Determining what’s acceptable and what’s not acceptable is not always easy with social networking, primarily because the rules are still being written and people use the sites for different reasons. Lines blur. You should be passionate about your business and personal life. Offering a glimpse of what makes you you, can have business benefits – like strengthening relationships. People like to do business with people they like.

It’s cool to offer an interesting link from a trade publication that moved you. But even then, the key is sending it out only to people who would most likely care. It’s OK to send out a quick note or business related question to your entire network if it’s relevant to a lot of people – or at least won’t be considered a nuisance.

Facebook offers a feature that allows you to create a group for a business concern. But it defeats the purpose when you invite everyone in your network to join. They’re designed as a gathering place to discuss common interests. People can only take so much time from their day. So before you start typing away, ask yourself whether anyone is likely to care about your comment – especially if it involves religion or politics.
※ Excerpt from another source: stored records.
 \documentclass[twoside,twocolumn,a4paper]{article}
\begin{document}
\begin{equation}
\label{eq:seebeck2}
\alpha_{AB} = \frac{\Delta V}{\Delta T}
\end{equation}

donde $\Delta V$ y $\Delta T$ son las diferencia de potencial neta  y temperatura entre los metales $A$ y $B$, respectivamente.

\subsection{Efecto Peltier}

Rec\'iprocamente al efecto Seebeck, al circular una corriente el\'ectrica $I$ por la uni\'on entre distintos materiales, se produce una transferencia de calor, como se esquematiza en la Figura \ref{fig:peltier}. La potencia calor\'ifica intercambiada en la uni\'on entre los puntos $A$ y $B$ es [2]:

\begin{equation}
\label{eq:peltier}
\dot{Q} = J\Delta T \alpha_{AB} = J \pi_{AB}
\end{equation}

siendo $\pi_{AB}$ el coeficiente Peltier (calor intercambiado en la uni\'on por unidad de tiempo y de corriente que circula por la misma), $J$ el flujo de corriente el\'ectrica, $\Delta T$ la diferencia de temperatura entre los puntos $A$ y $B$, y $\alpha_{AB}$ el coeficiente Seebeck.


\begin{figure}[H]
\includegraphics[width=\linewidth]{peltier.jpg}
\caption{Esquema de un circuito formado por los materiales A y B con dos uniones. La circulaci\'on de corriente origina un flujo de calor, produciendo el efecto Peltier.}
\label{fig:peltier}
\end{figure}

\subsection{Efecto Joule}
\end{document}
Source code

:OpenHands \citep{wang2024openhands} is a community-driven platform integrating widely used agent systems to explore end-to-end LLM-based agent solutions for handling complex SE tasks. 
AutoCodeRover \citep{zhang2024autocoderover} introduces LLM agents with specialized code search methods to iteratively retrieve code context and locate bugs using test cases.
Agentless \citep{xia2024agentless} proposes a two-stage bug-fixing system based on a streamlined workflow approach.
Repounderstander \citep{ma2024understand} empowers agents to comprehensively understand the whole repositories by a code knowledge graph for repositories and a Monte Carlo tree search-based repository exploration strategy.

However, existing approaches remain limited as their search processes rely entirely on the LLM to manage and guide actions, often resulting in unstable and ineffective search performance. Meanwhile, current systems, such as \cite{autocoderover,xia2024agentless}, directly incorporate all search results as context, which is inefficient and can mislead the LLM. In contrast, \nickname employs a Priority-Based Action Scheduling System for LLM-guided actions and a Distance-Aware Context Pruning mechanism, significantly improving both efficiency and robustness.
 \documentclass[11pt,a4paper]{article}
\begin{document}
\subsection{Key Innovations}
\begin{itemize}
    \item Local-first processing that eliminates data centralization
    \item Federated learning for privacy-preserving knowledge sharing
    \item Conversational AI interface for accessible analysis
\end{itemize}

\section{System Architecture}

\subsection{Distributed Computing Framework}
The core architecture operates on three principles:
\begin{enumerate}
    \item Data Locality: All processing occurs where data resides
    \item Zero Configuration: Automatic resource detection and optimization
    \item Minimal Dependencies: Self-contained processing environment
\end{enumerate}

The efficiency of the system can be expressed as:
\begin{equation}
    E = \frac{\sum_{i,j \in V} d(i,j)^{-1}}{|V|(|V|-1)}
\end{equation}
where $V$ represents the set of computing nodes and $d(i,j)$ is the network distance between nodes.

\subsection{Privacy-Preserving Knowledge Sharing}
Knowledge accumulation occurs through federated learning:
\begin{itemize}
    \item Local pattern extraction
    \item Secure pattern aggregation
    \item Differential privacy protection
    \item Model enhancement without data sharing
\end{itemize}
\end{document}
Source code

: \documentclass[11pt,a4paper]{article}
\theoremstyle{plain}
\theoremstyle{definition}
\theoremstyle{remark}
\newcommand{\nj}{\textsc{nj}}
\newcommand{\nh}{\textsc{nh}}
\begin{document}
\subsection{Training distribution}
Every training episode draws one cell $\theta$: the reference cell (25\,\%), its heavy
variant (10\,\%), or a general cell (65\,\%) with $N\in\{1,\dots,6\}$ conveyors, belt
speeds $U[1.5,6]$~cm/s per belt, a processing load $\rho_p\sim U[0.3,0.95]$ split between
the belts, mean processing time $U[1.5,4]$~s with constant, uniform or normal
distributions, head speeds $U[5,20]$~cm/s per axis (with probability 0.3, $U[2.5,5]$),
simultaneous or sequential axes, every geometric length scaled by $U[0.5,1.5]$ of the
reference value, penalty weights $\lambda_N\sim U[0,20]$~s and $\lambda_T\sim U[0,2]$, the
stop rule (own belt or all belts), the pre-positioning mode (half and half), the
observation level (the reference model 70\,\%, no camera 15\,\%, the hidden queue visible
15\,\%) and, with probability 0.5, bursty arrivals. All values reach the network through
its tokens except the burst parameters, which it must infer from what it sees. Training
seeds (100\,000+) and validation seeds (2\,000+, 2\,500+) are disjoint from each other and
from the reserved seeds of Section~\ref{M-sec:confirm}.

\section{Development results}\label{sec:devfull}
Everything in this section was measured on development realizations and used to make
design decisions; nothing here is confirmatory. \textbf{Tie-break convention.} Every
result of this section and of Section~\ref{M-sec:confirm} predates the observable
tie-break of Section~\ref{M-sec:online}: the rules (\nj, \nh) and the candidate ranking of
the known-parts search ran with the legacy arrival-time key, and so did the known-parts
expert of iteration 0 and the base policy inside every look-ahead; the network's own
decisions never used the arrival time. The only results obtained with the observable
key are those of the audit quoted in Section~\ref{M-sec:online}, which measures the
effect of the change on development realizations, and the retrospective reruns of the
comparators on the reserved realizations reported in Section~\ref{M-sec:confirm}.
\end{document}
Cindy Earl, a business marketing and publicity expert, said what she considers spam -or a nuisance- is when small business owners create events like tele-seminars or workshops specifically to promote their business, and then proceed to invite every single one of their Facebook friends. “It’s a problem because it can be perceived as spam by some of your “friends’ who may have no interest in your topic or event. I see itevery day and it can get quite annoying if you get a lot of these invitations every day. In fact, you risk being “de-friended” and losing the relationships you’ve been trying so hard to build with people online,” she said.

The president of Corner Your Market Cleveland, is a firm believer in getting people’s permission before you market to them. She equates it to adding someone to your e-mail list without their permission. “It’s completely unacceptable… Hitting people over the head with your message is the old way of marketing,” she said.